--- Material provided Enclosed Below ---

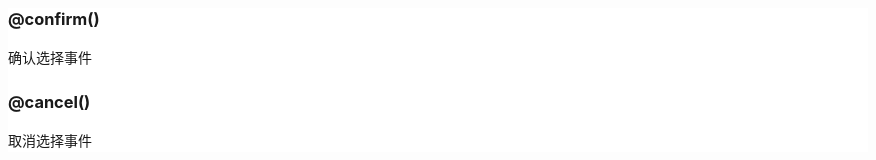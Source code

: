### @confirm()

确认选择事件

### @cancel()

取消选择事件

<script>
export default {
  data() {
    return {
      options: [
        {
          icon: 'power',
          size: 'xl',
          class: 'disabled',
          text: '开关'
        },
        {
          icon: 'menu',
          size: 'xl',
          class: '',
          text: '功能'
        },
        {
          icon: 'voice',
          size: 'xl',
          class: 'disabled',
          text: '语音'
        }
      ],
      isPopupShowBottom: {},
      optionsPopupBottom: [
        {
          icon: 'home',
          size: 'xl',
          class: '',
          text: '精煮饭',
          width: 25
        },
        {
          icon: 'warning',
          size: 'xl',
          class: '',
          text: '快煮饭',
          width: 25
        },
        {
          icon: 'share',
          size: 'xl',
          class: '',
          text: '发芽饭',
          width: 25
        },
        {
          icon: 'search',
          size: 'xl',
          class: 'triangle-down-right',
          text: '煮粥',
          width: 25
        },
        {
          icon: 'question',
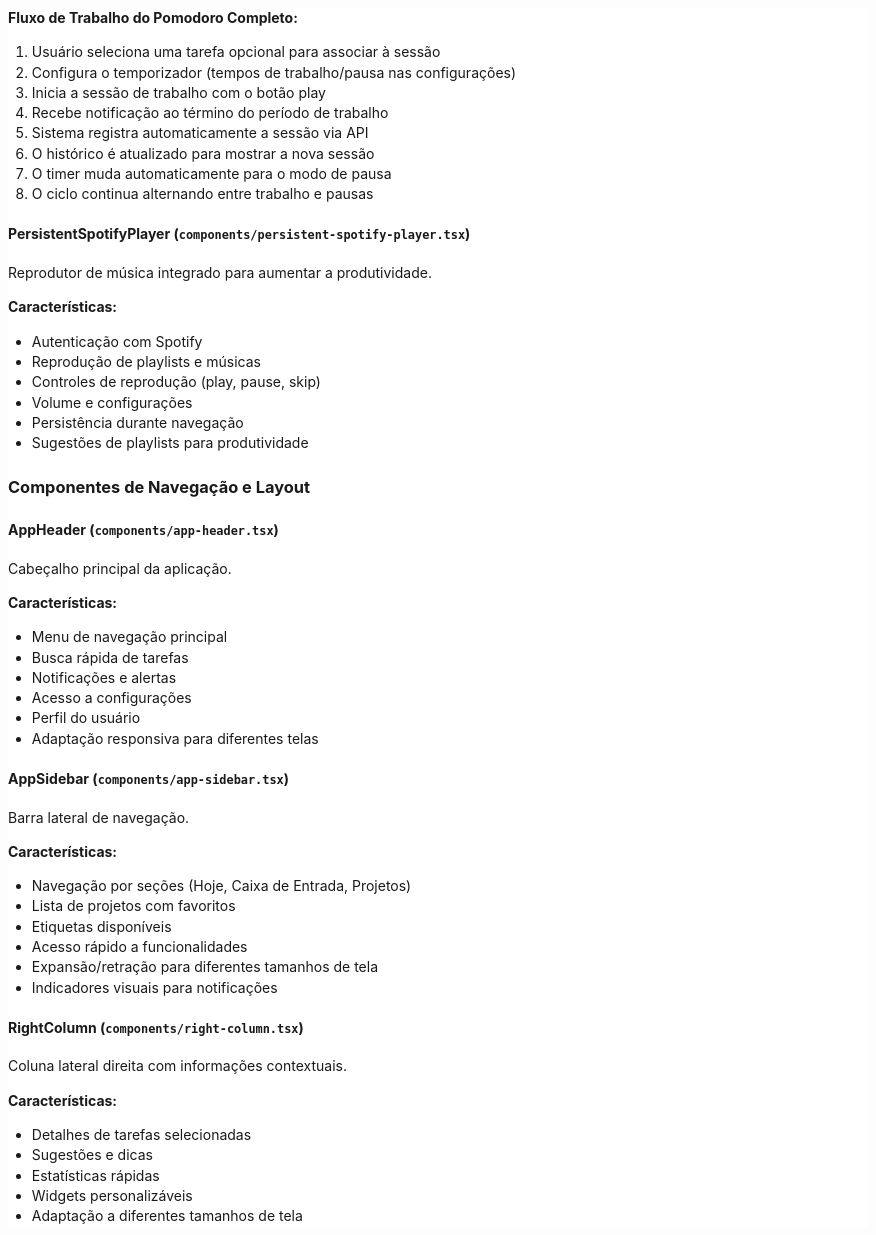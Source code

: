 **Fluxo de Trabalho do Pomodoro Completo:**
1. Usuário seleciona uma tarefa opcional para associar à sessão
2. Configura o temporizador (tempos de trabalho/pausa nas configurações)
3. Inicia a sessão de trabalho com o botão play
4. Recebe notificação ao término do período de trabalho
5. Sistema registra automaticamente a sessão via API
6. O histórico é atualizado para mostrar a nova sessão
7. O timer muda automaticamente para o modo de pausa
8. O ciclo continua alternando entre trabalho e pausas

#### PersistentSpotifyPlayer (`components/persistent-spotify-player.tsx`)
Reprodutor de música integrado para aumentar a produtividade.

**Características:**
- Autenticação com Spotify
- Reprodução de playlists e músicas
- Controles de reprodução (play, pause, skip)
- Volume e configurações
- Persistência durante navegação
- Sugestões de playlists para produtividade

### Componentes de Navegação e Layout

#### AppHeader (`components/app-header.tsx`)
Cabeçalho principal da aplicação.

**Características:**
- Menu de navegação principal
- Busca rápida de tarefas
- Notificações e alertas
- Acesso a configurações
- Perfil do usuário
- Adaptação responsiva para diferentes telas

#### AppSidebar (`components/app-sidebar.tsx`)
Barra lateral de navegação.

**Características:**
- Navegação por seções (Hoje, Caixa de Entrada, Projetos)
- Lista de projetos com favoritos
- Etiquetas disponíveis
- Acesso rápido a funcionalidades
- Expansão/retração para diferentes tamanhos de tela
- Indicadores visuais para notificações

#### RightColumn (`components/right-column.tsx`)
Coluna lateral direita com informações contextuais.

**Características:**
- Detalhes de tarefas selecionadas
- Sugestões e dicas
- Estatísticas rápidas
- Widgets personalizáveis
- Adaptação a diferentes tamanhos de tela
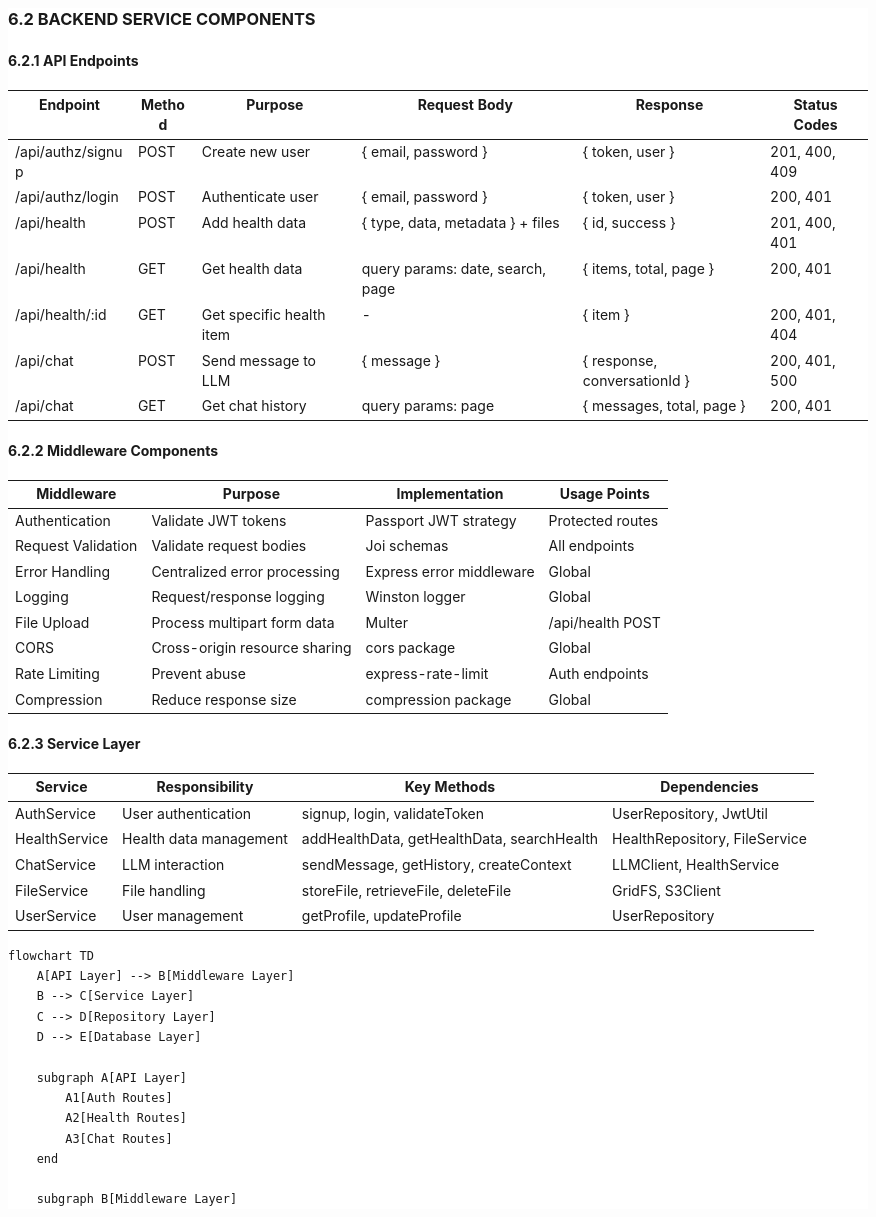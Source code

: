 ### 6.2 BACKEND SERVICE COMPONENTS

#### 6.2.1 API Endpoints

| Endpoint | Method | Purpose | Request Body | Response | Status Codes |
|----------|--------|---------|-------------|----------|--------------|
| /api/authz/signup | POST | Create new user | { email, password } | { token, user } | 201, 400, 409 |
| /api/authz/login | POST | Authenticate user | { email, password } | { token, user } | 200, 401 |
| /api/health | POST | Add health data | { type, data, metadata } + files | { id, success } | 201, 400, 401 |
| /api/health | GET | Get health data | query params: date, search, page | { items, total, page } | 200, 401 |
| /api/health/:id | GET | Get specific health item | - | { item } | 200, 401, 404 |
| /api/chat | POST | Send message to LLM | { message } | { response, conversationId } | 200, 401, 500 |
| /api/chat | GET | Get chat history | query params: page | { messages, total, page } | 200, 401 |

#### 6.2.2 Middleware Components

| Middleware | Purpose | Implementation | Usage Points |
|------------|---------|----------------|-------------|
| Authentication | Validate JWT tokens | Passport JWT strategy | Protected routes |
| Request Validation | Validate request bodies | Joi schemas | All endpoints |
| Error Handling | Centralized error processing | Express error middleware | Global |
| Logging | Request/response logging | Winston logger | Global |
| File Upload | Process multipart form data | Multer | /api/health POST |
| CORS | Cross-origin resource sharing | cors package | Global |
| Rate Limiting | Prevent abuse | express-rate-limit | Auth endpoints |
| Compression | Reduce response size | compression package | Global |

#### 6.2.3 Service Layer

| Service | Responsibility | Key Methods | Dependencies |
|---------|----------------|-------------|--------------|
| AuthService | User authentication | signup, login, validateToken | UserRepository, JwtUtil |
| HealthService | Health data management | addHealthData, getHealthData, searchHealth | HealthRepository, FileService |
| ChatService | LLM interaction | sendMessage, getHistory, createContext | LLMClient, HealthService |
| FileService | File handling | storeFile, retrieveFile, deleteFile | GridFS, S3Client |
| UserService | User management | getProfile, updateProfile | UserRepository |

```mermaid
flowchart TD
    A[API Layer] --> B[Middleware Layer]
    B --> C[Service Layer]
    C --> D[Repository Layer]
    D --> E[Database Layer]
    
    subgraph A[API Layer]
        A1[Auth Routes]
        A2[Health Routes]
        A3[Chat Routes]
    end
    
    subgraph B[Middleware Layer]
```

--- End of Enclosed Material provided ---

**How to complete this task**
An exact copy of the whole listing is required, minus the pictures.

**Output for this exercise**
Source code

:### @confirm()

确认选择事件

### @cancel()

取消选择事件

<script>
export default {
  data() {
    return {
      options: [
        {
          icon: 'power',
          size: 'xl',
          class: 'disabled',
          text: '开关'
        },
        {
          icon: 'menu',
          size: 'xl',
          class: '',
          text: '功能'
        },
        {
          icon: 'voice',
          size: 'xl',
          class: 'disabled',
          text: '语音'
        }
      ],
      isPopupShowBottom: {},
      optionsPopupBottom: [
        {
          icon: 'home',
          size: 'xl',
          class: '',
          text: '精煮饭',
          width: 25
        },
        {
          icon: 'warning',
          size: 'xl',
          class: '',
          text: '快煮饭',
          width: 25
        },
        {
          icon: 'share',
          size: 'xl',
          class: '',
          text: '发芽饭',
          width: 25
        },
        {
          icon: 'search',
          size: 'xl',
          class: 'triangle-down-right',
          text: '煮粥',
          width: 25
        },
        {
          icon: 'question',
Source code

: **Fluxo de Trabalho do Pomodoro Completo:**
1. Usuário seleciona uma tarefa opcional para associar à sessão
2. Configura o temporizador (tempos de trabalho/pausa nas configurações)
3. Inicia a sessão de trabalho com o botão play
4. Recebe notificação ao término do período de trabalho
5. Sistema registra automaticamente a sessão via API
6. O histórico é atualizado para mostrar a nova sessão
7. O timer muda automaticamente para o modo de pausa
8. O ciclo continua alternando entre trabalho e pausas

#### PersistentSpotifyPlayer (`components/persistent-spotify-player.tsx`)
Reprodutor de música integrado para aumentar a produtividade.

**Características:**
- Autenticação com Spotify
- Reprodução de playlists e músicas
- Controles de reprodução (play, pause, skip)
- Volume e configurações
- Persistência durante navegação
- Sugestões de playlists para produtividade

### Componentes de Navegação e Layout

#### AppHeader (`components/app-header.tsx`)
Cabeçalho principal da aplicação.

**Características:**
- Menu de navegação principal
- Busca rápida de tarefas
- Notificações e alertas
- Acesso a configurações
- Perfil do usuário
- Adaptação responsiva para diferentes telas

#### AppSidebar (`components/app-sidebar.tsx`)
Barra lateral de navegação.

**Características:**
- Navegação por seções (Hoje, Caixa de Entrada, Projetos)
- Lista de projetos com favoritos
- Etiquetas disponíveis
- Acesso rápido a funcionalidades
- Expansão/retração para diferentes tamanhos de tela
- Indicadores visuais para notificações

#### RightColumn (`components/right-column.tsx`)
Coluna lateral direita com informações contextuais.

**Características:**
- Detalhes de tarefas selecionadas
- Sugestões e dicas
- Estatísticas rápidas
- Widgets personalizáveis
- Adaptação a diferentes tamanhos de tela
Source code

: ### 6.2 BACKEND SERVICE COMPONENTS

#### 6.2.1 API Endpoints

| Endpoint | Method | Purpose | Request Body | Response | Status Codes |
|----------|--------|---------|-------------|----------|--------------|
| /api/authz/signup | POST | Create new user | { email, password } | { token, user } | 201, 400, 409 |
| /api/authz/login | POST | Authenticate user | { email, password } | { token, user } | 200, 401 |
| /api/health | POST | Add health data | { type, data, metadata } + files | { id, success } | 201, 400, 401 |
| /api/health | GET | Get health data | query params: date, search, page | { items, total, page } | 200, 401 |
| /api/health/:id | GET | Get specific health item | - | { item } | 200, 401, 404 |
| /api/chat | POST | Send message to LLM | { message } | { response, conversationId } | 200, 401, 500 |
| /api/chat | GET | Get chat history | query params: page | { messages, total, page } | 200, 401 |

#### 6.2.2 Middleware Components

| Middleware | Purpose | Implementation | Usage Points |
|------------|---------|----------------|-------------|
| Authentication | Validate JWT tokens | Passport JWT strategy | Protected routes |
| Request Validation | Validate request bodies | Joi schemas | All endpoints |
| Error Handling | Centralized error processing | Express error middleware | Global |
| Logging | Request/response logging | Winston logger | Global |
| File Upload | Process multipart form data | Multer | /api/health POST |
| CORS | Cross-origin resource sharing | cors package | Global |
| Rate Limiting | Prevent abuse | express-rate-limit | Auth endpoints |
| Compression | Reduce response size | compression package | Global |

#### 6.2.3 Service Layer

| Service | Responsibility | Key Methods | Dependencies |
|---------|----------------|-------------|--------------|
| AuthService | User authentication | signup, login, validateToken | UserRepository, JwtUtil |
| HealthService | Health data management | addHealthData, getHealthData, searchHealth | HealthRepository, FileService |
| ChatService | LLM interaction | sendMessage, getHistory, createContext | LLMClient, HealthService |
| FileService | File handling | storeFile, retrieveFile, deleteFile | GridFS, S3Client |
| UserService | User management | getProfile, updateProfile | UserRepository |

```mermaid
flowchart TD
    A[API Layer] --> B[Middleware Layer]
    B --> C[Service Layer]
    C --> D[Repository Layer]
    D --> E[Database Layer]
    
    subgraph A[API Layer]
        A1[Auth Routes]
        A2[Health Routes]
        A3[Chat Routes]
    end
    
    subgraph B[Middleware Layer]
```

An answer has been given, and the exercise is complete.